STORED DATA:
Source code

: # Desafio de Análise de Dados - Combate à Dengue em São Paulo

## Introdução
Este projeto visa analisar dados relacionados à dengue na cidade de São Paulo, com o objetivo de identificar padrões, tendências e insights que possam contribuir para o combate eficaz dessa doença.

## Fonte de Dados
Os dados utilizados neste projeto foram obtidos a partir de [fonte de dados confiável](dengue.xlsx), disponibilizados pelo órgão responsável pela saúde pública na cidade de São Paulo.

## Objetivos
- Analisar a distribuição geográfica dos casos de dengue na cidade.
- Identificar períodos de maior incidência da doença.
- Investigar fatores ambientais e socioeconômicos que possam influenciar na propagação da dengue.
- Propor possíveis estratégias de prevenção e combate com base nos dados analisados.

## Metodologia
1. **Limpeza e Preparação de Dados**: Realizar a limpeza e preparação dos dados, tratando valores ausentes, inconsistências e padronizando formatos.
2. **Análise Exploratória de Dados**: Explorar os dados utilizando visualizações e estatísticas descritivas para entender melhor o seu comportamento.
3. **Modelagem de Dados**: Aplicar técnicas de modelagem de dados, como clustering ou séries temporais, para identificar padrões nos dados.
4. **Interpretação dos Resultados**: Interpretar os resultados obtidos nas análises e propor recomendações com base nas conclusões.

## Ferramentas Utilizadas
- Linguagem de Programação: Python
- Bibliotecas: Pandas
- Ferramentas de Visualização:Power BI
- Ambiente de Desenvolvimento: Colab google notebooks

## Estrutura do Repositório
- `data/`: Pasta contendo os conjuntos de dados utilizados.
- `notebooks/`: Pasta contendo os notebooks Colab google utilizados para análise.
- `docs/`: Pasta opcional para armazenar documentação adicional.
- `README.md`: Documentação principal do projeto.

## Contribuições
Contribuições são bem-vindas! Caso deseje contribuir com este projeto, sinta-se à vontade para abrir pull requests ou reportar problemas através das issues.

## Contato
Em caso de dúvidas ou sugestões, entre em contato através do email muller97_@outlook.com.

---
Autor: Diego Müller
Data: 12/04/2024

--

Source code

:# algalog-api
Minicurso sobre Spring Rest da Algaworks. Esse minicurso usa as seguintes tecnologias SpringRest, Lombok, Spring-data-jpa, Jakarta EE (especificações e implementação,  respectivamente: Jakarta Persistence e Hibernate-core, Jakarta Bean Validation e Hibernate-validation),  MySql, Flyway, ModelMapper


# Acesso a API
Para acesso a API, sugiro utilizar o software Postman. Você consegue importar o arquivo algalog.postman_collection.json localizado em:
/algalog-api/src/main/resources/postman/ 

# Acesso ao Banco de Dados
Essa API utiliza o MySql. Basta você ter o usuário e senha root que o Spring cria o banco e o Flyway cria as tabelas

---

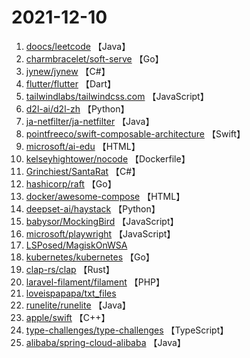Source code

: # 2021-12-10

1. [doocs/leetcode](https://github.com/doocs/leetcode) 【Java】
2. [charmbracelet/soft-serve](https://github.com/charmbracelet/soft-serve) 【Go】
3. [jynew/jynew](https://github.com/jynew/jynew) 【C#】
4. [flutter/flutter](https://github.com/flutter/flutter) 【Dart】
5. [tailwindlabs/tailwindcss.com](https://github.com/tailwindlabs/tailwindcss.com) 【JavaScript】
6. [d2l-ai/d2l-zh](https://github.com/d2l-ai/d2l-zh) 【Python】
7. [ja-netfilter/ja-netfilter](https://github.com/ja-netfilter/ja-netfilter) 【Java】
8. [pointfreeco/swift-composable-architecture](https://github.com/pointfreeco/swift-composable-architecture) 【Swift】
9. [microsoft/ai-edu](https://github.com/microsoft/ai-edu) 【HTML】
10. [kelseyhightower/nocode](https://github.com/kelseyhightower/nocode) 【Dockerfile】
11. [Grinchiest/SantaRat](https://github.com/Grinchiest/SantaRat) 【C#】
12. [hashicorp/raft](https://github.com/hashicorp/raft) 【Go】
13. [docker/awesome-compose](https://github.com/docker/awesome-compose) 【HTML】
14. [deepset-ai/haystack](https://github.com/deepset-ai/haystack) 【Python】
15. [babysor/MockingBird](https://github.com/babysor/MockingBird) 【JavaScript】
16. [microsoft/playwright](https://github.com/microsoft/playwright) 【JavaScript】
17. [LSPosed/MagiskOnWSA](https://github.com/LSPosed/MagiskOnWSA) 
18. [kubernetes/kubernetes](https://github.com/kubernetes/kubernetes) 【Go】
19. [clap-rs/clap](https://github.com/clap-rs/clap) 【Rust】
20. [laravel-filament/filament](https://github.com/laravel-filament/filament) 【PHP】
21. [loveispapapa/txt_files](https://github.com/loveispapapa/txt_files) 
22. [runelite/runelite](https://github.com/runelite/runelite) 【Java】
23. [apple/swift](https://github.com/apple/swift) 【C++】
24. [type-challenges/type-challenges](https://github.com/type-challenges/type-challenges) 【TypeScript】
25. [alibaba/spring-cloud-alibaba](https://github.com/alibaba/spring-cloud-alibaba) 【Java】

PROBLEM:
Starting at the line above that contains "3. **Modelagem de", repeat each line exactly up to and including the line that contains "utilizados para análise.", and stop there.

EXERCISE SOLUTION:
3. **Modelagem de Dados**: Aplicar técnicas de modelagem de dados, como clustering ou séries temporais, para identificar padrões nos dados.
4. **Interpretação dos Resultados**: Interpretar os resultados obtidos nas análises e propor recomendações com base nas conclusões.

## Ferramentas Utilizadas
- Linguagem de Programação: Python
- Bibliotecas: Pandas
- Ferramentas de Visualização:Power BI
- Ambiente de Desenvolvimento: Colab google notebooks

## Estrutura do Repositório
- `data/`: Pasta contendo os conjuntos de dados utilizados.
- `notebooks/`: Pasta contendo os notebooks Colab google utilizados para análise.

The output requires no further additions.